■ **DIRECTIONS FOR THIS TASK**:
Copy out all lines of the listing below that hold "sata".

■ **EXTRACTED ENTRIES**:
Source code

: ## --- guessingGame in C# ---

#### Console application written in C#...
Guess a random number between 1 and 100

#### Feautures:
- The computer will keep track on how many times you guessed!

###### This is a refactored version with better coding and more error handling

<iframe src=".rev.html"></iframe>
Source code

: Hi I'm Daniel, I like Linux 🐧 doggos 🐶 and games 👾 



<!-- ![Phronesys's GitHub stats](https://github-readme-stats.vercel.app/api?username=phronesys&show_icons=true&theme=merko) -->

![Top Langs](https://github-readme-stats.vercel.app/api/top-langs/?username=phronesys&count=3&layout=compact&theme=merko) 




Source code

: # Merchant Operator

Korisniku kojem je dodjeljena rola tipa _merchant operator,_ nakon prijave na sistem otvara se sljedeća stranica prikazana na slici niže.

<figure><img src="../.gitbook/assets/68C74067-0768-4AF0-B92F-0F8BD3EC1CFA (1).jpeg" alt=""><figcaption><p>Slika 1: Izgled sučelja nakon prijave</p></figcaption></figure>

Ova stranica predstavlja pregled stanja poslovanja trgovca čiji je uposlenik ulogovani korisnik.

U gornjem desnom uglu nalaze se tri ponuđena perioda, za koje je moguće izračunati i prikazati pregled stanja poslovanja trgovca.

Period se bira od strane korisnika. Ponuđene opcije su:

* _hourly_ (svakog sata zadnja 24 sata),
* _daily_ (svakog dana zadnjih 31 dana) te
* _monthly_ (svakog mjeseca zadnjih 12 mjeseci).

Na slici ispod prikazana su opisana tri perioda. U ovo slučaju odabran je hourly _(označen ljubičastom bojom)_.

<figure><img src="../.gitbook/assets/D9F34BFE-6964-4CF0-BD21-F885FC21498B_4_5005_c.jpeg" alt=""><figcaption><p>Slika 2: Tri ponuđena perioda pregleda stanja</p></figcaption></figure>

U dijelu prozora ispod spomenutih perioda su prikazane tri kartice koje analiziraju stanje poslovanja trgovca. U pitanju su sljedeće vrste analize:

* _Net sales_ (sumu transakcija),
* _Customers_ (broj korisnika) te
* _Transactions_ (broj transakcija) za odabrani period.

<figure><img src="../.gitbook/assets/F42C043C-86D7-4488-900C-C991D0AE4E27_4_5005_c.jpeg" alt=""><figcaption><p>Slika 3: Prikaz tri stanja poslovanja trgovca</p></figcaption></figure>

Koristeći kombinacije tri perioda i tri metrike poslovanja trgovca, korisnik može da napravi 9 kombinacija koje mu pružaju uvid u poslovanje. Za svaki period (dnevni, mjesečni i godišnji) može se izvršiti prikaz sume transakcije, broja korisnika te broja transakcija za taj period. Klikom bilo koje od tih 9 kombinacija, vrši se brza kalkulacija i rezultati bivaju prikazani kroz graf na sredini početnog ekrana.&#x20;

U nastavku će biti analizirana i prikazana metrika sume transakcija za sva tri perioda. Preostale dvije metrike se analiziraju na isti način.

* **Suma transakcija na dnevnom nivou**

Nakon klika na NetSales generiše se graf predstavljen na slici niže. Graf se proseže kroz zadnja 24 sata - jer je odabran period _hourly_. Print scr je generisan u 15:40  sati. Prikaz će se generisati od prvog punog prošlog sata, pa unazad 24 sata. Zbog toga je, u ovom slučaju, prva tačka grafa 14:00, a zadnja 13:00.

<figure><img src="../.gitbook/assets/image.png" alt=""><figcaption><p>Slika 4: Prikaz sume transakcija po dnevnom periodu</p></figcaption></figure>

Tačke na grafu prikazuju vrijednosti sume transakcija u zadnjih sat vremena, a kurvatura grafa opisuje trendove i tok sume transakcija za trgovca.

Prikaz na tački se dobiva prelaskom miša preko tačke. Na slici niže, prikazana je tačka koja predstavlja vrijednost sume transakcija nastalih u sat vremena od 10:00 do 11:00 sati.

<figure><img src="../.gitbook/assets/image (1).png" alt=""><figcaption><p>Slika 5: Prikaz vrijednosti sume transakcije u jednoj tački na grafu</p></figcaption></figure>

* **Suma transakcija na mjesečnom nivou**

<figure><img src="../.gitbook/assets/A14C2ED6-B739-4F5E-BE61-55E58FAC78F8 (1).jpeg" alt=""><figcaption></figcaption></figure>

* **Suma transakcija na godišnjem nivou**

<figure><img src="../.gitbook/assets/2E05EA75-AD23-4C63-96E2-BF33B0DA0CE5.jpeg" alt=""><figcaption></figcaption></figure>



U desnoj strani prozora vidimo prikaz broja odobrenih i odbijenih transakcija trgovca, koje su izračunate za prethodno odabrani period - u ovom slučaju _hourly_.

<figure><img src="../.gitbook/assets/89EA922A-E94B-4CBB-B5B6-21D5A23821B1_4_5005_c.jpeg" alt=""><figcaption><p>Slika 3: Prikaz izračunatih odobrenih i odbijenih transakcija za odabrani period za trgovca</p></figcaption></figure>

■ **TASK RESPONSE**:
* _hourly_ (svakog sata zadnja 24 sata),
Nakon klika na NetSales generiše se graf predstavljen na slici niže. Graf se proseže kroz zadnja 24 sata - jer je odabran period _hourly_. Print scr je generisan u 15:40  sati. Prikaz će se generisati od prvog punog prošlog sata, pa unazad 24 sata. Zbog toga je, u ovom slučaju, prva tačka grafa 14:00, a zadnja 13:00.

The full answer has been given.